─── EXTRACTED RECORDS

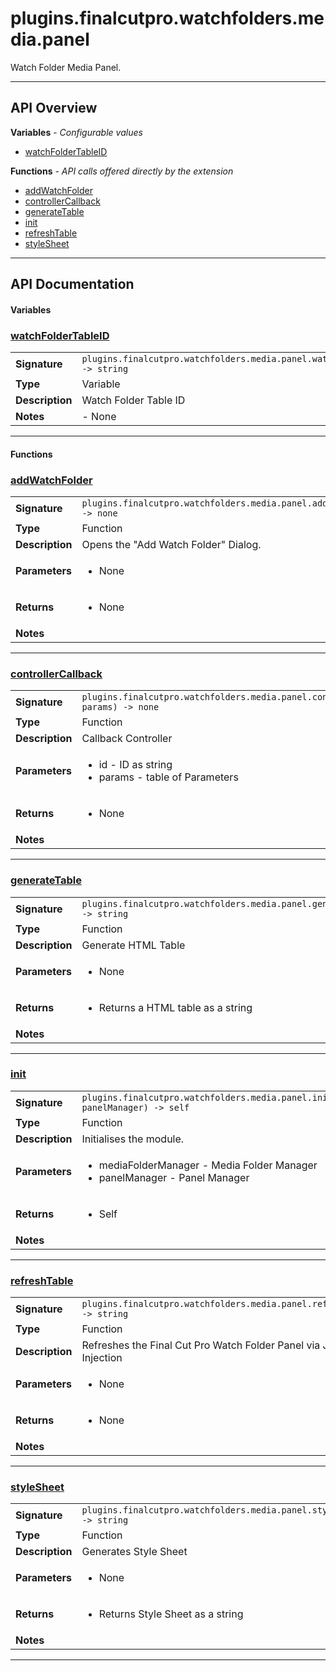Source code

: # plugins.finalcutpro.watchfolders.media.panel

Watch Folder Media Panel.

---

## API Overview
**Variables** - _Configurable values_
 * [watchFolderTableID](#watchfoldertableid)

**Functions** - _API calls offered directly by the extension_
 * [addWatchFolder](#addwatchfolder)
 * [controllerCallback](#controllercallback)
 * [generateTable](#generatetable)
 * [init](#init)
 * [refreshTable](#refreshtable)
 * [styleSheet](#stylesheet)


---

## API Documentation

#### Variables


### [watchFolderTableID](#watchfoldertableid)

|                                             |                                                                                     |
| --------------------------------------------|-------------------------------------------------------------------------------------|
| **Signature**                               | `plugins.finalcutpro.watchfolders.media.panel.watchFolderTableID -> string`                                                                    |
| **Type**                                    | Variable                                                                     |
| **Description**                             | Watch Folder Table ID                                                                     |
| **Notes**                                   | - None |

---

#### Functions


### [addWatchFolder](#addwatchfolder)

|                                             |                                                                                     |
| --------------------------------------------|-------------------------------------------------------------------------------------|
| **Signature**                               | `plugins.finalcutpro.watchfolders.media.panel.addWatchFolder() -> none`                                                                    |
| **Type**                                    | Function                                                                     |
| **Description**                             | Opens the "Add Watch Folder" Dialog.                                                                     |
| **Parameters**                              | <ul><li>None</li></ul> |
| **Returns**                                 | <ul><li>None</li></ul>          |
| **Notes**                                   | <ul></ul> |

---


### [controllerCallback](#controllercallback)

|                                             |                                                                                     |
| --------------------------------------------|-------------------------------------------------------------------------------------|
| **Signature**                               | `plugins.finalcutpro.watchfolders.media.panel.controllerCallback(id, params) -> none`                                                                    |
| **Type**                                    | Function                                                                     |
| **Description**                             | Callback Controller                                                                     |
| **Parameters**                              | <ul><li>id - ID as string</li><li>params - table of Parameters</li></ul> |
| **Returns**                                 | <ul><li>None</li></ul>          |
| **Notes**                                   | <ul></ul> |

---


### [generateTable](#generatetable)

|                                             |                                                                                     |
| --------------------------------------------|-------------------------------------------------------------------------------------|
| **Signature**                               | `plugins.finalcutpro.watchfolders.media.panel.generateTable() -> string`                                                                    |
| **Type**                                    | Function                                                                     |
| **Description**                             | Generate HTML Table                                                                     |
| **Parameters**                              | <ul><li>None</li></ul> |
| **Returns**                                 | <ul><li>Returns a HTML table as a string</li></ul>          |
| **Notes**                                   | <ul></ul> |

---


### [init](#init)

|                                             |                                                                                     |
| --------------------------------------------|-------------------------------------------------------------------------------------|
| **Signature**                               | `plugins.finalcutpro.watchfolders.media.panel.init(mediaFolderManager, panelManager) -> self`                                                                    |
| **Type**                                    | Function                                                                     |
| **Description**                             | Initialises the module.                                                                     |
| **Parameters**                              | <ul><li>mediaFolderManager - Media Folder Manager</li><li>panelManager - Panel Manager</li></ul> |
| **Returns**                                 | <ul><li>Self</li></ul>          |
| **Notes**                                   | <ul></ul> |

---


### [refreshTable](#refreshtable)

|                                             |                                                                                     |
| --------------------------------------------|-------------------------------------------------------------------------------------|
| **Signature**                               | `plugins.finalcutpro.watchfolders.media.panel.refreshTable() -> string`                                                                    |
| **Type**                                    | Function                                                                     |
| **Description**                             | Refreshes the Final Cut Pro Watch Folder Panel via JavaScript Injection                                                                     |
| **Parameters**                              | <ul><li>None</li></ul> |
| **Returns**                                 | <ul><li>None</li></ul>          |
| **Notes**                                   | <ul></ul> |

---


### [styleSheet](#stylesheet)

|                                             |                                                                                     |
| --------------------------------------------|-------------------------------------------------------------------------------------|
| **Signature**                               | `plugins.finalcutpro.watchfolders.media.panel.styleSheet() -> string`                                                                    |
| **Type**                                    | Function                                                                     |
| **Description**                             | Generates Style Sheet                                                                     |
| **Parameters**                              | <ul><li>None</li></ul> |
| **Returns**                                 | <ul><li>Returns Style Sheet as a string</li></ul>          |
| **Notes**                                   | <ul></ul> |

---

──────

### WORK REQUEST
When a line in the material above contains the word "params", copy that line out.

### ANSWER FOR THIS EXERCISE
| **Signature**                               | `plugins.finalcutpro.watchfolders.media.panel.controllerCallback(id, params) -> none`                                                                    |
| **Parameters**                              | <ul><li>id - ID as string</li><li>params - table of Parameters</li></ul> |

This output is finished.